**TASK STATEMENT**
Collect each line of the entries that holds the string "reviews".

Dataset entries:

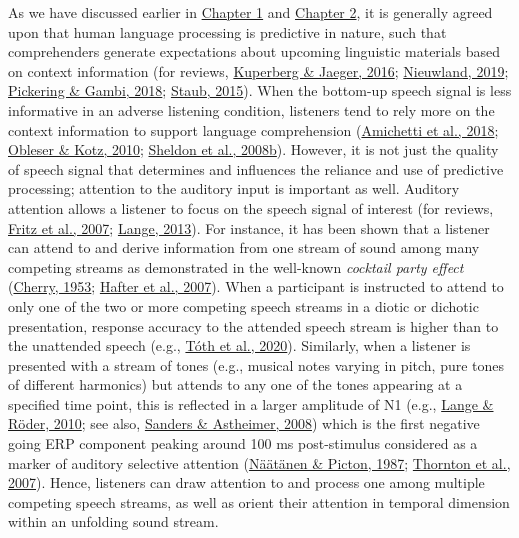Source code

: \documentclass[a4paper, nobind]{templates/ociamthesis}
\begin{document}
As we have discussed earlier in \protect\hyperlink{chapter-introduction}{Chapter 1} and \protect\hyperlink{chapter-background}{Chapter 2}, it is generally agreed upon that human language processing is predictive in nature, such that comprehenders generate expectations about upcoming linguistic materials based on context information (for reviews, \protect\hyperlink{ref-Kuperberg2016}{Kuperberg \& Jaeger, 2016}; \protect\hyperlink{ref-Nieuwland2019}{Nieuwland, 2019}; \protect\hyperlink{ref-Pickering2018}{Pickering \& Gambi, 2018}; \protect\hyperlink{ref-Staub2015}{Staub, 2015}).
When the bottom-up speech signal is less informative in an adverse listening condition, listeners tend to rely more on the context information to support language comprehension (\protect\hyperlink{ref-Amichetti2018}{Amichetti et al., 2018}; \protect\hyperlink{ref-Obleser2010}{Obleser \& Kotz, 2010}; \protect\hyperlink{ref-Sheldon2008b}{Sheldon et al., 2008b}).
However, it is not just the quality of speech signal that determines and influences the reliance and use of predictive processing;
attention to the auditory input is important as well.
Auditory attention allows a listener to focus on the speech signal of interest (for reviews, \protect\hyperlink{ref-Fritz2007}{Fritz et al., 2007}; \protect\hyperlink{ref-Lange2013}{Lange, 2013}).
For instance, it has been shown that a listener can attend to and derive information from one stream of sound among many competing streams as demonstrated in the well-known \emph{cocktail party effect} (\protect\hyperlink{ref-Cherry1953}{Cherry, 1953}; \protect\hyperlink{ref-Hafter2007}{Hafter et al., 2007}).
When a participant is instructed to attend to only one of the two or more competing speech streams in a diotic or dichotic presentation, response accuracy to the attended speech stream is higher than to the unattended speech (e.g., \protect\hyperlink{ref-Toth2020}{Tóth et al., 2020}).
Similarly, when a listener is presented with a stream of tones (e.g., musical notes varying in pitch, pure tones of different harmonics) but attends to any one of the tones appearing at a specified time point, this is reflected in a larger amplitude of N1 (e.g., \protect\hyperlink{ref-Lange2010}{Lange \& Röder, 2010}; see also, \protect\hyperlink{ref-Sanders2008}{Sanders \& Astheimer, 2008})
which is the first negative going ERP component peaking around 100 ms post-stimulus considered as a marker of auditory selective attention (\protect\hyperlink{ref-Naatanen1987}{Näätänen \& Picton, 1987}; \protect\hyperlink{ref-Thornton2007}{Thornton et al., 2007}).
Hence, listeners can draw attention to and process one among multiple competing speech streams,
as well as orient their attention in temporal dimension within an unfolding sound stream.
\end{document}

* * *

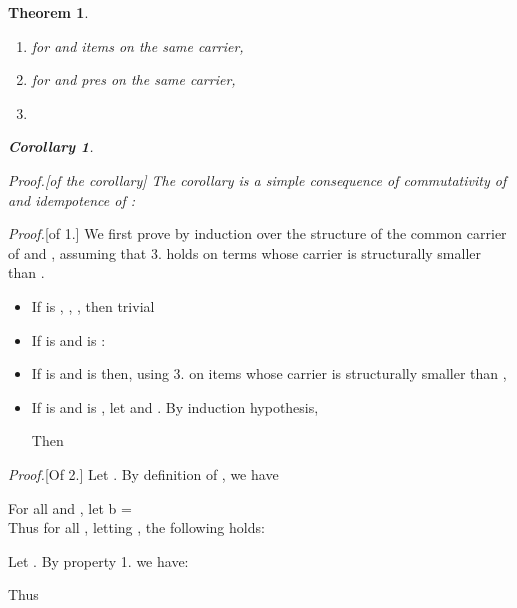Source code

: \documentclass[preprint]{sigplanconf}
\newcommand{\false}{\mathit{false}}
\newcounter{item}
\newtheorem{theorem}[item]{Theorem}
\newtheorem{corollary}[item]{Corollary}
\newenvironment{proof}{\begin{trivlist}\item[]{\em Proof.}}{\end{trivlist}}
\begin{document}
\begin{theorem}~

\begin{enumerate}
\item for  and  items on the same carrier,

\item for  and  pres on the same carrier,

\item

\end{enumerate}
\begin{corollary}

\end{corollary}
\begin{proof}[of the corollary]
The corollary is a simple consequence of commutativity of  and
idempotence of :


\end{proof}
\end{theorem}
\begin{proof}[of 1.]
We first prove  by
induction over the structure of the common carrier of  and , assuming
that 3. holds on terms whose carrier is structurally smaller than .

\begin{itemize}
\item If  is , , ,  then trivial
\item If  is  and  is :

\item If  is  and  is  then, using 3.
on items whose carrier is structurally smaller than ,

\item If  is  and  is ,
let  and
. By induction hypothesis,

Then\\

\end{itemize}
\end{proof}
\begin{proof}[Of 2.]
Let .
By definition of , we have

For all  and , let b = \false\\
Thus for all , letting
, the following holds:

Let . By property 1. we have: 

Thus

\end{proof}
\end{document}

**COMPLETED EXERCISE**
As we have discussed earlier in \protect\hyperlink{chapter-introduction}{Chapter 1} and \protect\hyperlink{chapter-background}{Chapter 2}, it is generally agreed upon that human language processing is predictive in nature, such that comprehenders generate expectations about upcoming linguistic materials based on context information (for reviews, \protect\hyperlink{ref-Kuperberg2016}{Kuperberg \& Jaeger, 2016}; \protect\hyperlink{ref-Nieuwland2019}{Nieuwland, 2019}; \protect\hyperlink{ref-Pickering2018}{Pickering \& Gambi, 2018}; \protect\hyperlink{ref-Staub2015}{Staub, 2015}).
Auditory attention allows a listener to focus on the speech signal of interest (for reviews, \protect\hyperlink{ref-Fritz2007}{Fritz et al., 2007}; \protect\hyperlink{ref-Lange2013}{Lange, 2013}).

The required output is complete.